*** Source material ***
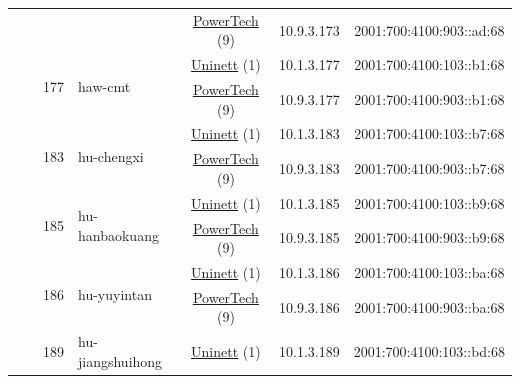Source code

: \begin{small}
\begin{center}
\begin{longtable}{|c|c|c|c|c|c|c|c|}
  &  &  &  & \multicolumn{2}{|c|}{\tiny{\href{http://www.powertech.no}{PowerTech} (9)}} & \tiny{10.9.3.173} & \tiny{2001:700:4100:903::ad:68} \\* \cline{3-3}\cline{4-4}\cline{5-5}\cline{6-6}\cline{7-7}\cline{8-8}
  &  & \multirow{2}{*}{\tiny{177}} & \multicolumn{1}{|l|}{\multirow{2}{*}{\tiny{haw-cmt}}} & \multicolumn{2}{|c|}{\tiny{\href{https://www.uninett.no}{Uninett} (1)}} & \tiny{10.1.3.177} & \tiny{2001:700:4100:103::b1:68} \\* \cline{5-5}\cline{6-6}\cline{7-7}\cline{8-8}
  &  &  &  & \multicolumn{2}{|c|}{\tiny{\href{http://www.powertech.no}{PowerTech} (9)}} & \tiny{10.9.3.177} & \tiny{2001:700:4100:903::b1:68} \\* \cline{3-3}\cline{4-4}\cline{5-5}\cline{6-6}\cline{7-7}\cline{8-8}
  &  & \multirow{2}{*}{\tiny{183}} & \multicolumn{1}{|l|}{\multirow{2}{*}{\tiny{hu-chengxi}}} & \multicolumn{2}{|c|}{\tiny{\href{https://www.uninett.no}{Uninett} (1)}} & \tiny{10.1.3.183} & \tiny{2001:700:4100:103::b7:68} \\* \cline{5-5}\cline{6-6}\cline{7-7}\cline{8-8}
  &  &  &  & \multicolumn{2}{|c|}{\tiny{\href{http://www.powertech.no}{PowerTech} (9)}} & \tiny{10.9.3.183} & \tiny{2001:700:4100:903::b7:68} \\* \cline{3-3}\cline{4-4}\cline{5-5}\cline{6-6}\cline{7-7}\cline{8-8}
  &  & \multirow{2}{*}{\tiny{185}} & \multicolumn{1}{|l|}{\multirow{2}{*}{\tiny{hu-hanbaokuang}}} & \multicolumn{2}{|c|}{\tiny{\href{https://www.uninett.no}{Uninett} (1)}} & \tiny{10.1.3.185} & \tiny{2001:700:4100:103::b9:68} \\* \cline{5-5}\cline{6-6}\cline{7-7}\cline{8-8}
  &  &  &  & \multicolumn{2}{|c|}{\tiny{\href{http://www.powertech.no}{PowerTech} (9)}} & \tiny{10.9.3.185} & \tiny{2001:700:4100:903::b9:68} \\* \cline{3-3}\cline{4-4}\cline{5-5}\cline{6-6}\cline{7-7}\cline{8-8}
  &  & \multirow{2}{*}{\tiny{186}} & \multicolumn{1}{|l|}{\multirow{2}{*}{\tiny{hu-yuyintan}}} & \multicolumn{2}{|c|}{\tiny{\href{https://www.uninett.no}{Uninett} (1)}} & \tiny{10.1.3.186} & \tiny{2001:700:4100:103::ba:68} \\* \cline{5-5}\cline{6-6}\cline{7-7}\cline{8-8}
  &  &  &  & \multicolumn{2}{|c|}{\tiny{\href{http://www.powertech.no}{PowerTech} (9)}} & \tiny{10.9.3.186} & \tiny{2001:700:4100:903::ba:68} \\* \cline{3-3}\cline{4-4}\cline{5-5}\cline{6-6}\cline{7-7}\cline{8-8}
  &  & \multirow{2}{*}{\tiny{189}} & \multicolumn{1}{|l|}{\multirow{2}{*}{\tiny{hu-jiangshuihong}}} & \multicolumn{2}{|c|}{\tiny{\href{https://www.uninett.no}{Uninett} (1)}} & \tiny{10.1.3.189} & \tiny{2001:700:4100:103::bd:68} \\* \cline{5-5}\cline{6-6}\cline{7-7}\cline{8-8}

\end{longtable}
\end{center}
\end{small}
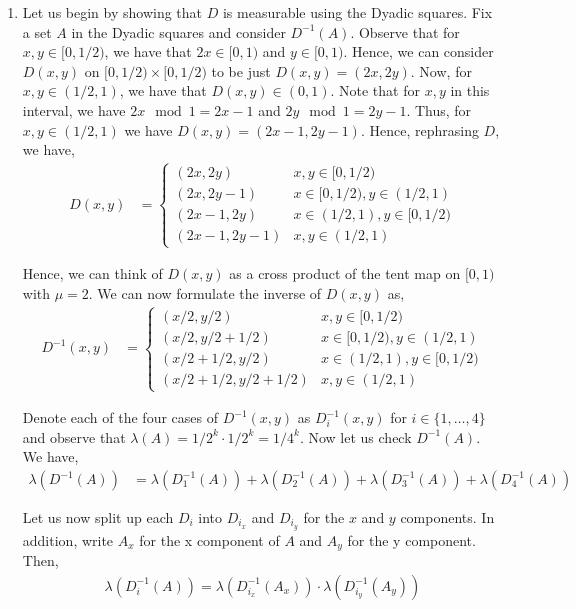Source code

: \documentclass[12pt]{article}
\begin{document}
\begin{enumerate}[label=\alph*)]

\item Let us begin by showing that $D$ is measurable using the Dyadic squares. Fix a set $A$ in the Dyadic squares and consider $D^{-1}(A)$. Observe that for $x, y \in [0, 1/2)$, we have that $2x \in [0, 1)$ and $y \in [0, 1)$. Hence, we can consider $D(x,y)$ on $[0, 1/2) \times [0, 1/2)$ to be just $D(x,y) = (2x, 2y)$. Now, for $x, y \in (1/2, 1)$, we have that $D(x,y) \in (0, 1)$. Note that for $x, y$ in this interval, we have $2x \mod 1 = 2x-1$ and $2y \mod 1 = 2y-1$. Thus, for $x,y \in (1/2, 1)$ we have $D(x, y) = (2x-1, 2y-1)$. Hence, rephrasing $D$, we have,
\begin{align*}
D(x, y) &= \begin{cases}
(2x, 2y) & x, y \in [0, 1/2)\\
(2x, 2y-1) & x \in [0, 1/2), y \in (1/2, 1)\\
(2x-1, 2y) & x \in (1/2, 1), y \in [0, 1/2)\\
(2x-1, 2y-1) & x, y \in (1/2, 1)
\end{cases}
\end{align*}

Hence, we can think of $D(x,y)$ as a cross product of the tent map on $[0, 1)$ with $\mu = 2$. We can now formulate the inverse of $D(x,y)$ as,
\begin{align*}
D^{-1}(x, y) &= \begin{cases}
(x/2, y/2) & x, y \in [0, 1/2)\\
(x/2, y/2 + 1/2) & x \in [0, 1/2), y \in (1/2, 1)\\
(x/2 + 1/2, y/2) & x \in (1/2, 1), y \in [0, 1/2)\\
(x/2 +1/2, y/2 + 1/2) & x, y \in (1/2, 1)
\end{cases}
\end{align*}

Denote each of the four cases of $D^{-1}(x,y)$ as $D_i^{-1}(x,y)$ for $i \in \{1, \ldots, 4\}$ and observe that $\lambda(A) = 1/2^k \cdot 1/2^k = 1/4^k$. Now let us check $D^{-1}(A)$. We have,
\begin{align*}
\lambda(D^{-1}(A)) &= \lambda(D_1^{-1}(A)) + \lambda(D_2^{-1}(A)) + \lambda(D_3^{-1}(A)) + \lambda(D_4^{-1}(A))
\end{align*}

Let us now split up each $D_i$ into $D_{i_x}$ and $D_{i_y}$ for the $x$ and $y$ components. In addition, write $A_x$ for the x component of $A$ and $A_y$ for the y component. Then,
\begin{align*}
\lambda(D_i^{-1}(A)) = \lambda(D_{i_x}^{-1}(A_x)) \cdot \lambda(D_{i_y}^{-1}(A_y))
\end{align*}


\end{enumerate}
\end{document}

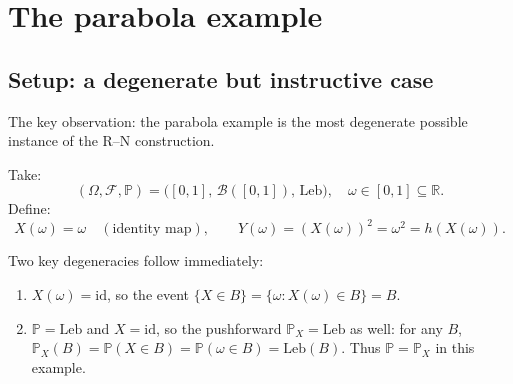 \documentclass[12pt, a4paper]{article}
\theoremstyle{definition}
\newcommand{\R}{\mathbb{R}}
\newcommand{\Prob}{\mathbb{P}}
\newcommand{\borel}{\mathcal{B}}
\newcommand{\sF}{\mathcal{F}}
\newcommand{\Leb}{\mathrm{Leb}}
\begin{document}
\section{The parabola example}
\label{sec:parabola}

\subsection{Setup: a degenerate but instructive case }

The key observation: the parabola example is the most degenerate
possible instance of the R--N construction.

Take:
\[
  (\Omega,\sF,\Prob) = \bigl([0,1],\,\borel([0,1]),\,\Leb\bigr),
  \quad \omega\in[0,1]\subseteq\R.
\]
Define:
\[
  X(\omega) = \omega \quad (\text{identity map}),
  \qquad
  Y(\omega) = (X(\omega))^2 = \omega^2 = h(X(\omega)).
\]

Two key degeneracies follow immediately:

\begin{enumerate}[label=(\arabic*)]
  \item $X(\omega)=\mathrm{id}$, so the event
    $\{X\in B\}=\{\omega:X(\omega)\in B\}=B$.

  \item $\Prob=\Leb$ and $X=\mathrm{id}$, so the pushforward
    $\Prob_X=\Leb$ as well: for any $B$,
    $\Prob_X(B)=\Prob(X\in B)=\Prob(\omega\in B)=\Leb(B)$.
    Thus $\Prob=\Prob_X$ in this example.
\end{enumerate}

\begin{center}
\end{center}
\end{document}
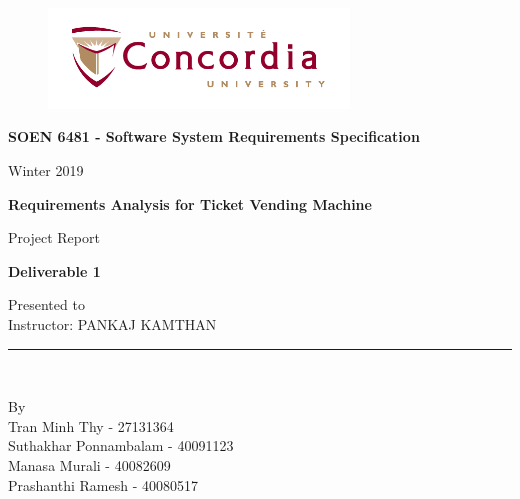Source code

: \documentclass[11pt, english]{article}
\begin{document}
\begin{titlepage}

\begin{center}
\vspace*{-1in}
\begin{figure}[htb]
\begin{center}
\includegraphics[width=8cm]{logo}
\end{center}
\end{figure}
\begin{Large}
\textbf{SOEN 6481 - Software System Requirements Specification} \\
\end{Large}
\vspace*{0.1in}
Winter 2019\\
\vspace*{0.5in}
\begin{Large}
\textbf{Requirements Analysis for Ticket Vending Machine} \\
\end{Large}
\vspace*{0.4in}
\begin{large}
Project Report\\
\end{large}
\vspace*{0.2in}
\begin{Large}
\textbf{Deliverable 1} \\
\end{Large}
\vspace*{0.3in}
\begin{large}
Presented to \\
\vspace*{0.1in}
Instructor: PANKAJ KAMTHAN 
 \\
\end{large}
\vspace*{0.3in}
\rule{80mm}{0.1mm}\\
\vspace*{0.1in}
\begin{large}
By \\
Tran Minh Thy - 27131364\\
Suthakhar Ponnambalam - 40091123\\
Manasa Murali - 40082609\\
Prashanthi Ramesh - 40080517\\

\end{large}
\end{center}
\end{titlepage}
\end{document}
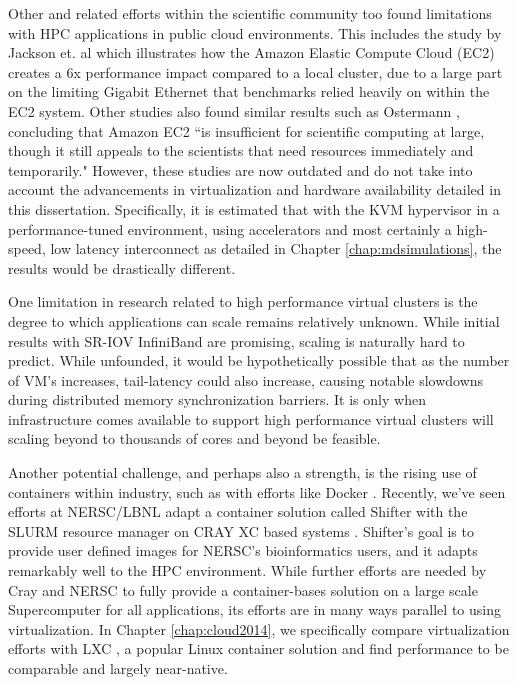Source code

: Other and related efforts within the scientific community too found limitations with HPC applications in public cloud environments. This includes the study by Jackson et. al \cite{jackson2010performance} which illustrates how the Amazon Elastic Compute Cloud (EC2) creates a 6x performance impact compared to a local cluster, due to a large part on the limiting Gigabit Ethernet that benchmarks relied heavily on within the EC2 system. Other studies also found similar results such as Ostermann \cite{ostermann2009performance}, concluding that Amazon EC2 ``is insufficient for scientific computing at large, though it still appeals to the scientists that need resources immediately and temporarily."  However, these studies are now outdated and do not take into account the advancements in virtualization and hardware availability detailed in this dissertation. Specifically, it is estimated that with the KVM hypervisor in a performance-tuned environment, using accelerators and most certainly a high-speed, low latency interconnect as detailed in Chapter \ref{chap:mdsimulations}, the results would be drastically different. 


One limitation in research related to high performance virtual clusters is the degree to which applications can scale remains relatively unknown. While initial results with SR-IOV InfiniBand are promising, scaling is naturally hard to predict. While unfounded, it would be hypothetically possible that as the number of VM's increases, tail-latency could also increase, causing notable slowdowns during distributed memory synchronization barriers. It is only when infrastructure comes available to support high performance virtual clusters will scaling beyond to thousands of cores and beyond be feasible.  

Another potential challenge, and perhaps also a strength, is the rising use of containers within industry, such as with efforts like Docker \cite{merkel2014docker}. Recently, we've seen efforts at NERSC/LBNL adapt a container solution called Shifter with the SLURM resource manager on CRAY XC based systems \cite{jacobsen2015contain}. Shifter's goal is to provide user defined images for NERSC's bioinformatics users, and it adapts remarkably well to the HPC environment. While further efforts are needed by Cray and NERSC to fully provide a container-bases solution on a large scale Supercomputer for all applications, its efforts are in many ways parallel to using virtualization. In Chapter \ref{chap:cloud2014}, we specifically compare virtualization efforts with LXC \cite{xavier2013performance}, a popular Linux container solution and find performance to be comparable and largely near-native.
*** End of Source material ***
_Assignment:_ Using the material above, transcribe exactly the lines from the line with "Hence, we can think" to the line with "(x/2, y/2 + 1/2)"; both count, and nothing else goes in.

_Result of this exercise:_
Hence, we can think of $D(x,y)$ as a cross product of the tent map on $[0, 1)$ with $\mu = 2$. We can now formulate the inverse of $D(x,y)$ as,
\begin{align*}
D^{-1}(x, y) &= \begin{cases}
(x/2, y/2) & x, y \in [0, 1/2)\\
(x/2, y/2 + 1/2) & x \in [0, 1/2), y \in (1/2, 1)\\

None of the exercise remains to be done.